_Exercise requirements_. What you return must be an exact copy of the lines in the listing below between the line holding "- **Quản lý" and the line holding "- **getMyOrders()**: Lấy danh sách đơn hàng", inclusive, and nothing more.
═══ Listed records
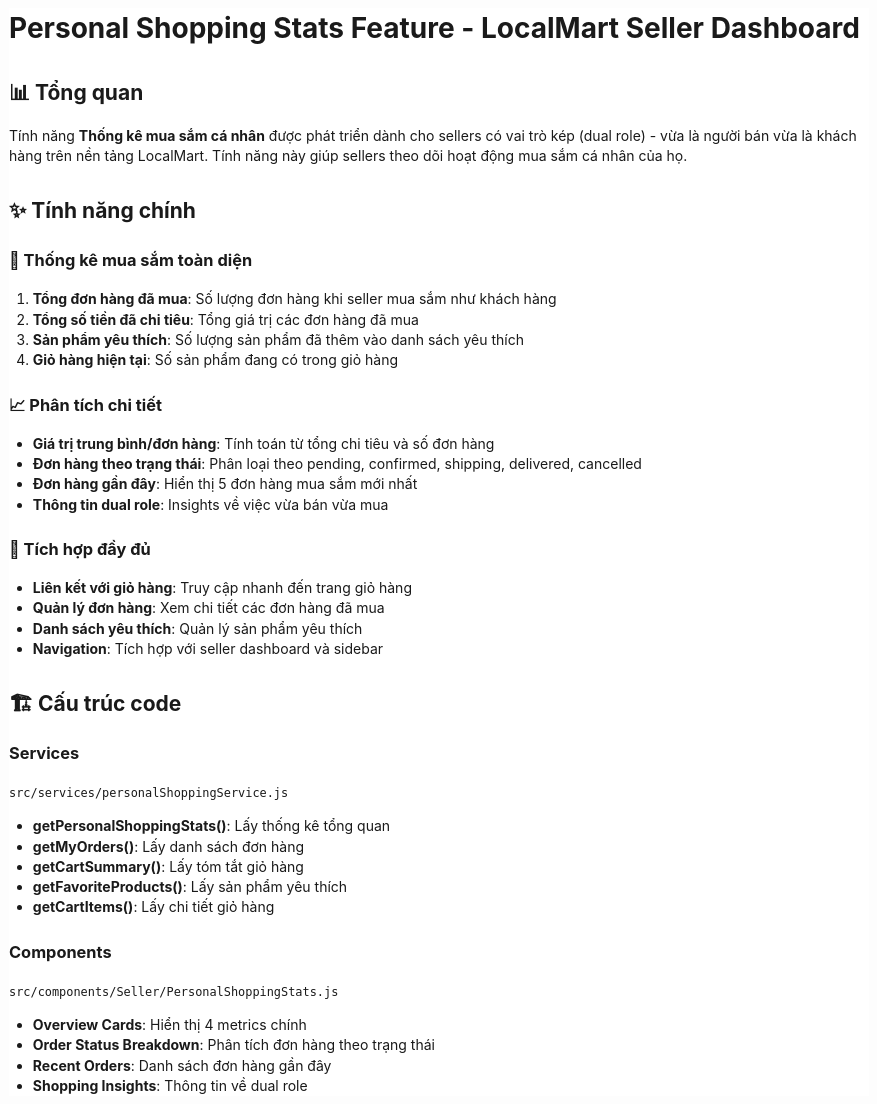 # Personal Shopping Stats Feature - LocalMart Seller Dashboard

## 📊 Tổng quan

Tính năng **Thống kê mua sắm cá nhân** được phát triển dành cho sellers có vai trò kép (dual role) - vừa là người bán vừa là khách hàng trên nền tảng LocalMart. Tính năng này giúp sellers theo dõi hoạt động mua sắm cá nhân của họ.

## ✨ Tính năng chính

### 🛒 Thống kê mua sắm toàn diện

1. **Tổng đơn hàng đã mua**: Số lượng đơn hàng khi seller mua sắm như khách hàng
2. **Tổng số tiền đã chi tiêu**: Tổng giá trị các đơn hàng đã mua
3. **Sản phẩm yêu thích**: Số lượng sản phẩm đã thêm vào danh sách yêu thích
4. **Giỏ hàng hiện tại**: Số sản phẩm đang có trong giỏ hàng

### 📈 Phân tích chi tiết

- **Giá trị trung bình/đơn hàng**: Tính toán từ tổng chi tiêu và số đơn hàng
- **Đơn hàng theo trạng thái**: Phân loại theo pending, confirmed, shipping, delivered, cancelled
- **Đơn hàng gần đây**: Hiển thị 5 đơn hàng mua sắm mới nhất
- **Thông tin dual role**: Insights về việc vừa bán vừa mua

### 🔗 Tích hợp đầy đủ

- **Liên kết với giỏ hàng**: Truy cập nhanh đến trang giỏ hàng
- **Quản lý đơn hàng**: Xem chi tiết các đơn hàng đã mua
- **Danh sách yêu thích**: Quản lý sản phẩm yêu thích
- **Navigation**: Tích hợp với seller dashboard và sidebar

## 🏗️ Cấu trúc code

### Services
```
src/services/personalShoppingService.js
```
- **getPersonalShoppingStats()**: Lấy thống kê tổng quan
- **getMyOrders()**: Lấy danh sách đơn hàng
- **getCartSummary()**: Lấy tóm tắt giỏ hàng
- **getFavoriteProducts()**: Lấy sản phẩm yêu thích
- **getCartItems()**: Lấy chi tiết giỏ hàng

### Components
```
src/components/Seller/PersonalShoppingStats.js
```
- **Overview Cards**: Hiển thị 4 metrics chính
- **Order Status Breakdown**: Phân tích đơn hàng theo trạng thái
- **Recent Orders**: Danh sách đơn hàng gần đây
- **Shopping Insights**: Thông tin về dual role
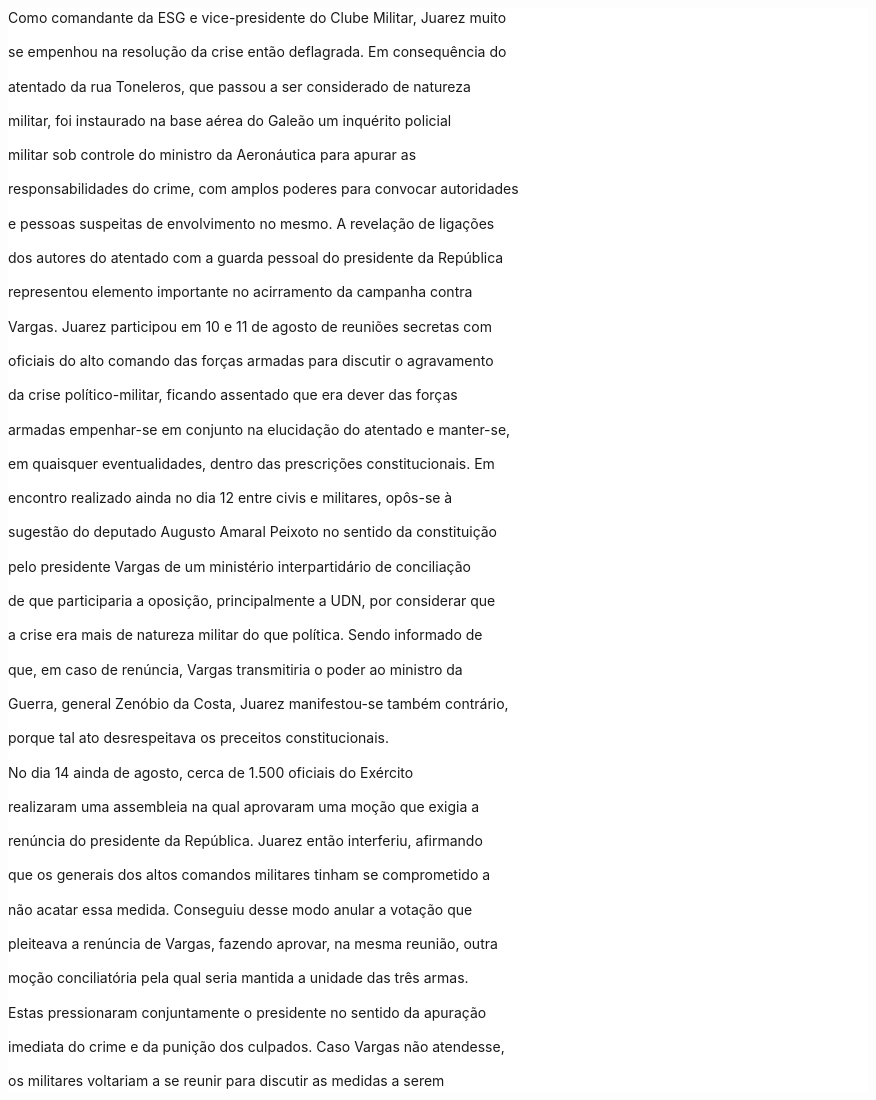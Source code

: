 
Como comandante da ESG e vice-presidente do Clube Militar, Juarez muito

se empenhou na resolução da crise então deflagrada. Em consequência do

atentado da rua Toneleros, que passou a ser considerado de natureza

militar, foi instaurado na base aérea do Galeão um inquérito policial

militar sob controle do ministro da Aeronáutica para apurar as

responsabilidades do crime, com amplos poderes para convocar autoridades

e pessoas suspeitas de envolvimento no mesmo. A revelação de ligações

dos autores do atentado com a guarda pessoal do presidente da República

representou elemento importante no acirramento da campanha contra

Vargas. Juarez participou em 10 e 11 de agosto de reuniões secretas com

oficiais do alto comando das forças armadas para discutir o agravamento

da crise político-militar, ficando assentado que era dever das forças

armadas empenhar-se em conjunto na elucidação do atentado e manter-se,

em quaisquer eventualidades, dentro das prescrições constitucionais. Em

encontro realizado ainda no dia 12 entre civis e militares, opôs-se à

sugestão do deputado Augusto Amaral Peixoto no sentido da constituição

pelo presidente Vargas de um ministério interpartidário de conciliação

de que participaria a oposição, principalmente a UDN, por considerar que

a crise era mais de natureza militar do que política. Sendo informado de

que, em caso de renúncia, Vargas transmitiria o poder ao ministro da

Guerra, general Zenóbio da Costa, Juarez manifestou-se também contrário,

porque tal ato desrespeitava os preceitos constitucionais.



No dia 14 ainda de agosto, cerca de 1.500 oficiais do Exército

realizaram uma assembleia na qual aprovaram uma moção que exigia a

renúncia do presidente da República. Juarez então interferiu, afirmando

que os generais dos altos comandos militares tinham se comprometido a

não acatar essa medida. Conseguiu desse modo anular a votação que

pleiteava a renúncia de Vargas, fazendo aprovar, na mesma reunião, outra

moção conciliatória pela qual seria mantida a unidade das três armas.

Estas pressionaram conjuntamente o presidente no sentido da apuração

imediata do crime e da punição dos culpados. Caso Vargas não atendesse,

os militares voltariam a se reunir para discutir as medidas a serem
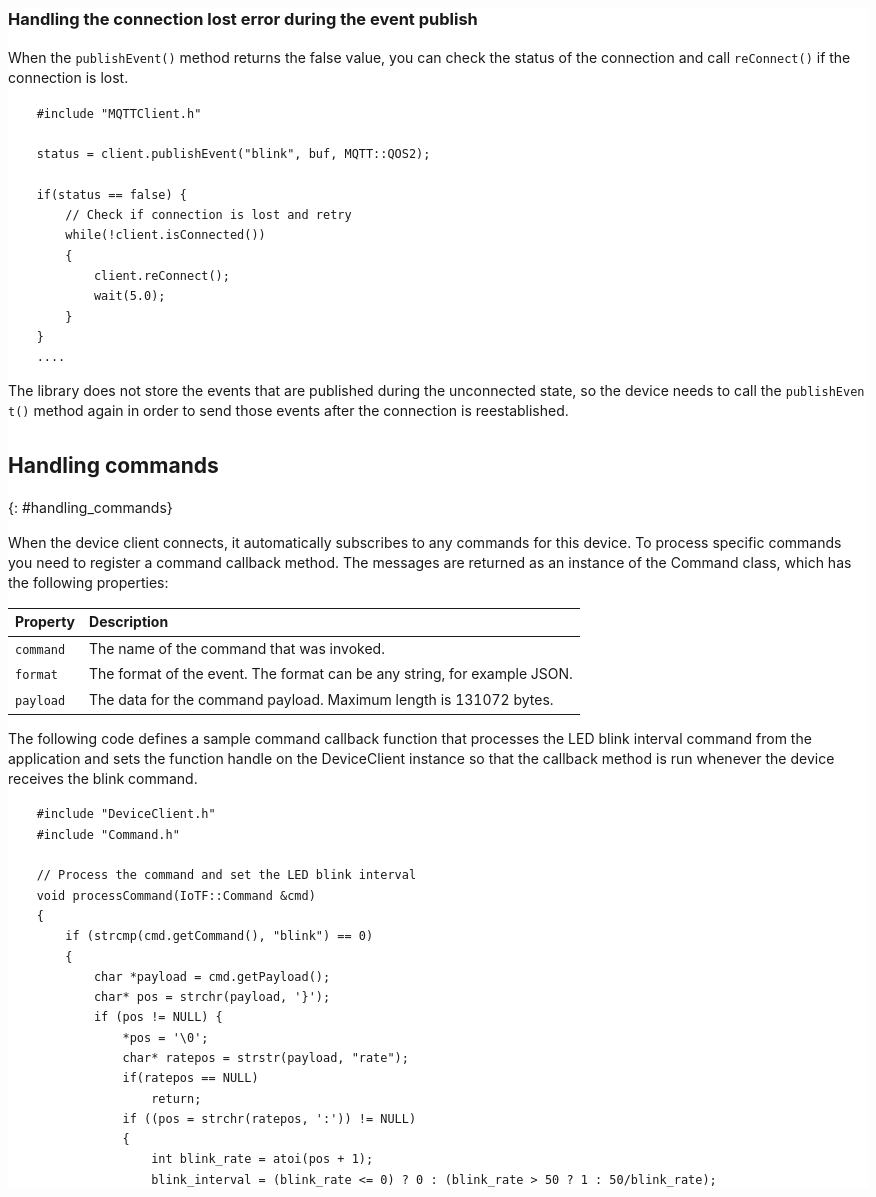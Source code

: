 ### Handling the connection lost error during the event publish


When the `publishEvent()` method returns the false value, you can check the status of the connection and call `reConnect()` if the connection is lost.

```
	#include "MQTTClient.h"

	status = client.publishEvent("blink", buf, MQTT::QOS2);

	if(status == false) {
	    // Check if connection is lost and retry
	    while(!client.isConnected())
	    {
	        client.reConnect();
	        wait(5.0);
	    }
	}
	....
```
The library does not store the events that are published during the unconnected state, so the device needs to call the `publishEvent()` method again in order to send those events after the connection is reestablished.


## Handling commands
{: #handling_commands}

When the device client connects, it automatically subscribes to any commands for this device. To process specific commands you need to register a command callback method.
The messages are returned as an instance of the Command class, which has the following properties:

|Property |Description|
|:---|:---|
|`command` | The name of the command that was invoked.|  
|`format`  |The format of the event. The format can be any string, for example JSON. |
|`payload`  |The data for the command payload. Maximum length is 131072 bytes. |


The following code defines a sample command callback function that processes the LED blink interval command from the application and sets the function handle on the DeviceClient instance so that the callback method is run whenever the device receives the blink command.

```
    #include "DeviceClient.h"
    #include "Command.h"

    // Process the command and set the LED blink interval
    void processCommand(IoTF::Command &cmd)
    {
        if (strcmp(cmd.getCommand(), "blink") == 0)
    	{
    	    char *payload = cmd.getPayload();
    	    char* pos = strchr(payload, '}');
    	    if (pos != NULL) {
    	        *pos = '\0';
    	        char* ratepos = strstr(payload, "rate");
    	        if(ratepos == NULL)
    	            return;
    	        if ((pos = strchr(ratepos, ':')) != NULL)
    	        {
    	            int blink_rate = atoi(pos + 1);
    	            blink_interval = (blink_rate <= 0) ? 0 : (blink_rate > 50 ? 1 : 50/blink_rate);
```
══════
_Task output_.
- **Quản lý đơn hàng**: Xem chi tiết các đơn hàng đã mua
- **Danh sách yêu thích**: Quản lý sản phẩm yêu thích
- **Navigation**: Tích hợp với seller dashboard và sidebar

## 🏗️ Cấu trúc code

### Services
```
src/services/personalShoppingService.js
```
- **getPersonalShoppingStats()**: Lấy thống kê tổng quan
- **getMyOrders()**: Lấy danh sách đơn hàng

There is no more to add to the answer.